Peter Grimes, English National Opera, London Coliseum, May 2009

12 May, 2009

This superb Benjamin Britten opera was given a terrific performance by Edward Gardner, with Stuart Skelton singing a strongly lyrical Grimes, Amanda Roocroft a slightly underpowered Ellen Orford, and Gerald Finley a rather too young looking Captain Balstrode, whom I found somewhat unconvincing. Felicity Palmer was terrific as the busybody Mrs. Sedley, and Michael Colvin was a beautifully voiced Methodist, waving his Bible. But there were too many Bibles being waved in this rather odd production by David Alden, who has gone out of his way to portray the inhabitants of the Borough as being crazier than we normally think of them. He is also a director who likes to put some off-beat sex onto stage, but I think it detracts from the power of this opera. Auntie admittedly runs a pub that doubles as a whore-house, but her ‘nieces’ were made to be almost mentally retarded victims of sexual abuse, dressed in identical school uniforms, playing with their dolls. They even hit them when Grimes hits Ellen and forces his new apprentice into joining him for yet more fishing on Sunday. Auntie herself was played as a weirdly transgendered woman in a long coat, performed as a sideshow by Rebecca de Pont Davies. That was not her fault, because Alden plays this opera as part musical, rather in the style of Kurt Weill, and some of the weirder scenes in Act III had a feel of Berlin decadence from the 1920s. There was even a dancing sailor from the Royal Navy — what was he doing in this fishing village?

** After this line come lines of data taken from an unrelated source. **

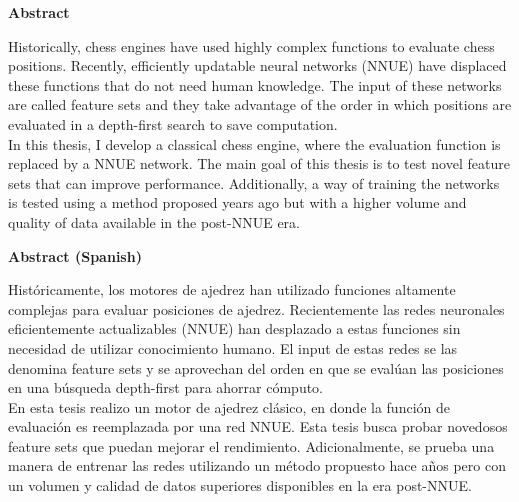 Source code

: \thispagestyle{plain}
\begin{center}
\large
\textbf{Abstract}
\end{center}

\begin{center}
\parbox{15cm}{
Historically, chess engines have used highly complex functions to evaluate chess positions. Recently, efficiently updatable neural networks (NNUE) have displaced these functions that do not need human knowledge. The input of these networks are called feature sets and they take advantage of the order in which positions are evaluated in a depth-first search to save computation. \\

In this thesis, I develop a classical chess engine, where the evaluation function is replaced by a NNUE network. The main goal of this thesis is to test novel feature sets that can improve performance. Additionally, a way of training the networks is tested using a method proposed years ago but with a higher volume and quality of data available in the post-NNUE era.
}
\end{center}

\vspace{1cm}

\begin{center}
\large
\textbf{Abstract (Spanish)}
\end{center}

\begin{center}
\parbox{15cm}{
Históricamente, los motores de ajedrez han utilizado funciones altamente complejas para evaluar posiciones de ajedrez. Recientemente las redes neuronales eficientemente actualizables (NNUE) han desplazado a estas funciones sin necesidad de utilizar conocimiento humano. El input de estas redes se las denomina feature sets y se aprovechan del orden en que se evalúan las posiciones en una búsqueda depth-first para ahorrar cómputo. \\

En esta tesis realizo un motor de ajedrez clásico, en donde la función de evaluación es reemplazada por una red NNUE. Esta tesis busca probar novedosos feature sets que puedan mejorar el rendimiento. Adicionalmente, se prueba una manera de entrenar las redes utilizando un método propuesto hace años pero con un volumen y calidad de datos superiores disponibles en la era post-NNUE.
}
\end{center}

\clearpage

The lighting by Adam Silverman was very effective, as were the sets by Paul Steinberg, who also collaborated with Alden on La Calisto at the Royal Opera House earlier this season. Costumes by Brigitte Reiffenstuel dressed most of the chorus in very dark colours, which was effective, but there were some odd extras, like the animal head for Auntie in part of Act III. Again the director was showing the inhabitants of the Borough as weird, while Grimes and Ellen are more normal by comparison, but I think the story needs no outside help. What it does need is to make the high points as effective as possible, and Grimes’s Act I soliloquy, “The Great Bear and the Pleiades . . .” can have a tremendous impact, but here he delivered it from a sitting position in the pub rather than it being a sudden intrusion from without by Grimes. This might be seen as a small quibble, but I’m afraid this production left me cold, never really driving home the tension, except for the death of the apprentice near the end. But the production aside, what really drove Britten’s masterpiece home was Stuart Skelton, Felicity Palmer, the chorus, and the conductor Edward Gardner. They were the stars of the evening for me.